Effect of electroporation on blood-brain barrier

Abstract

The blood-brain barrier (BBB) is a multicellular vascular structure that separates the central nervous system (CNS) from the peripheral blood circulation. It forms the major obstacle for effective drug penetration into the brain, thus limiting extensively the efficacy of systemically administered therapeutic agents for treating brain tumors as well as neurodegenerative diseases. Electroporation (EP)-induced BBB disruption is a novel technique that can be used for delivering high concentrations of therapeutic drugs to specific brain regions. Electroporation is a technique in which intense electric pulses are applied to make the cell membrane transiently porous and increase permeability to ions and macromolecules. When applied to the brain, electroporation can also induce transient BBB disruption.

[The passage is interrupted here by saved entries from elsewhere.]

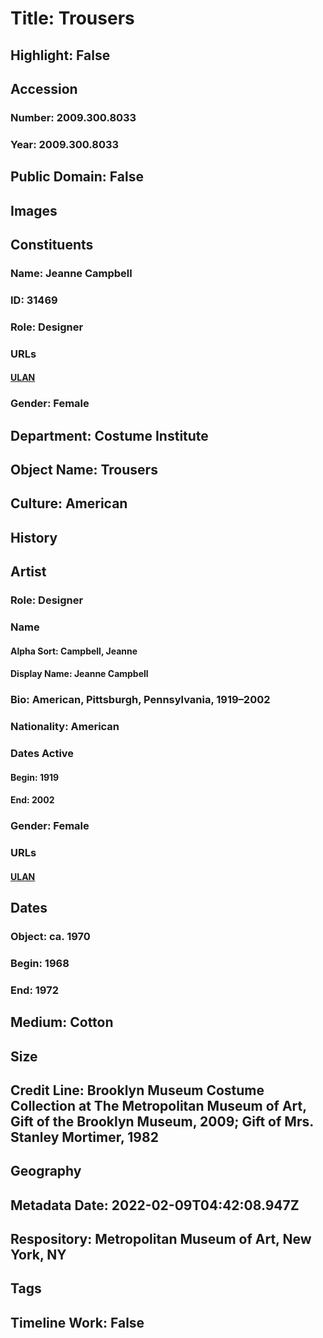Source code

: # Title: Trousers
## Highlight: False
## Accession
### Number: 2009.300.8033
### Year: 2009.300.8033
## Public Domain: False
## Images
## Constituents
### Name: Jeanne Campbell
### ID: 31469
### Role: Designer
### URLs
#### [ULAN](http://vocab.getty.edu/page/ulan/500524749)
### Gender: Female
## Department: Costume Institute
## Object Name: Trousers
## Culture: American
## History
## Artist
### Role: Designer
### Name
#### Alpha Sort: Campbell, Jeanne
#### Display Name: Jeanne Campbell
### Bio: American, Pittsburgh, Pennsylvania, 1919–2002
### Nationality: American
### Dates Active
#### Begin: 1919
#### End: 2002
### Gender: Female
### URLs
#### [ULAN](http://vocab.getty.edu/page/ulan/500524749)
## Dates
### Object: ca. 1970
### Begin: 1968
### End: 1972
## Medium: Cotton
## Size
## Credit Line: Brooklyn Museum Costume Collection at The Metropolitan Museum of Art, Gift of the Brooklyn Museum, 2009; Gift of Mrs. Stanley Mortimer, 1982
## Geography
## Metadata Date: 2022-02-09T04:42:08.947Z
## Respository: Metropolitan Museum of Art, New York, NY
## Tags
## Timeline Work: False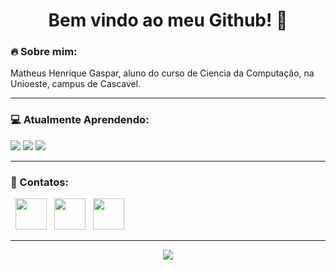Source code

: <h1 align="center"> Bem vindo ao meu Github! 🧙 </h1>
<h3 align="left"> 🔥 Sobre mim: </h3>
Matheus Henrique Gaspar, aluno do curso de Ciencia da Computação, na Unioeste, campus de Cascavel.
<hr/>
<h3 align="left"> 💻 Atualmente Aprendendo: </h3>
<p align="left">
<img src="https://img.shields.io/badge/JavaScript-323330?style=for-the-badge&logo=javascript&logoColor=F7DF1E"/></a>
<img src="https://img.shields.io/badge/c%2B%2B-323330?style=for-the-badge&logo=c%2B%2B&logoColor=F7DF1E"/></a>
<img src="https://img.shields.io/badge/GITHUB-333333?style=for-the-badge&logo=github&logoColor=white"/></a>
</p>
<hr/>
<h3 align="left"> 📲 Contatos: </h3>
<p align="left">
&nbsp; <a href="https://www.instagram.com/_pepo_64/" target="_blank" rel="noopener noreferrer"><img src="https://img.icons8.com/plasticine/100/000000/instagram-new.png" width="50" /></a>  
&nbsp; <a href="https://www.linkedin.com/in/matheus-henrique-gaspar/" target="_blank" rel="noopener noreferrer"><img src="https://img.icons8.com/plasticine/100/000000/linkedin.png" width="50" /></a>
&nbsp; <a href="mailto:mat13hg@gmail.com" target="_blank" rel="noopener noreferrer"><img src="https://img.icons8.com/plasticine/100/000000/gmail.png"  width="50" /></a>
</p>
<hr/>
<p align="center"><img src="https://i.pinimg.com/originals/f4/17/11/f4171116d0fbfc3dea515b352473aaec.png"/></a></p>
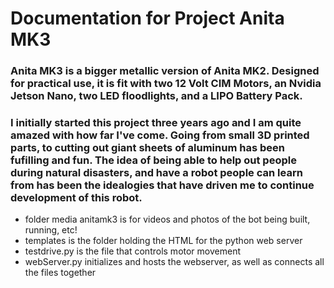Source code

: # Documentation for Project Anita MK3

### Anita MK3 is a bigger metallic version of Anita MK2. Designed for practical use, it is fit with two 12 Volt CIM Motors, an Nvidia Jetson Nano, two LED floodlights, and a LIPO Battery Pack. 

### I initially started this project three years ago and I am quite amazed with how far I've come. Going from small 3D printed parts, to cutting out giant sheets of aluminum has been fufilling and fun. The idea of being able to help out people during natural disasters, and have a robot people can learn from has been the idealogies that have driven me to continue development of this robot.

- folder media anitamk3 is for videos and photos of the bot being built, running, etc!
- templates is the folder holding the HTML for the python web server
- testdrive.py is the file that controls motor movement
- webServer.py initializes and hosts the webserver, as well as connects all the files together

The BBB can either be disrupted without causing irreversible damage to the brain or in combination with irreversible electroporation where BBB disruption surrounds a smaller irreversibly electroporated volume. The treatment can be performed in a minimally invasive manner using a single intracranial electrode or require craniotomy if multiple electrodes are used. It is possible to predict treatment outcome using statistical and computerized models describing the electrical field distribution in the brain. Electroporation-induced localized BBB disruption lasts in the order of 24-48 h. The relatively long duration of the disruption differs from reversible electroporation which only lasts several minutes post treatment. The combination of electroporation-induced BBB disruption with systemic administration of therapeutic agent is suitable for treating primary or metastatic brain tumors as well as localized neurodegenerative diseases.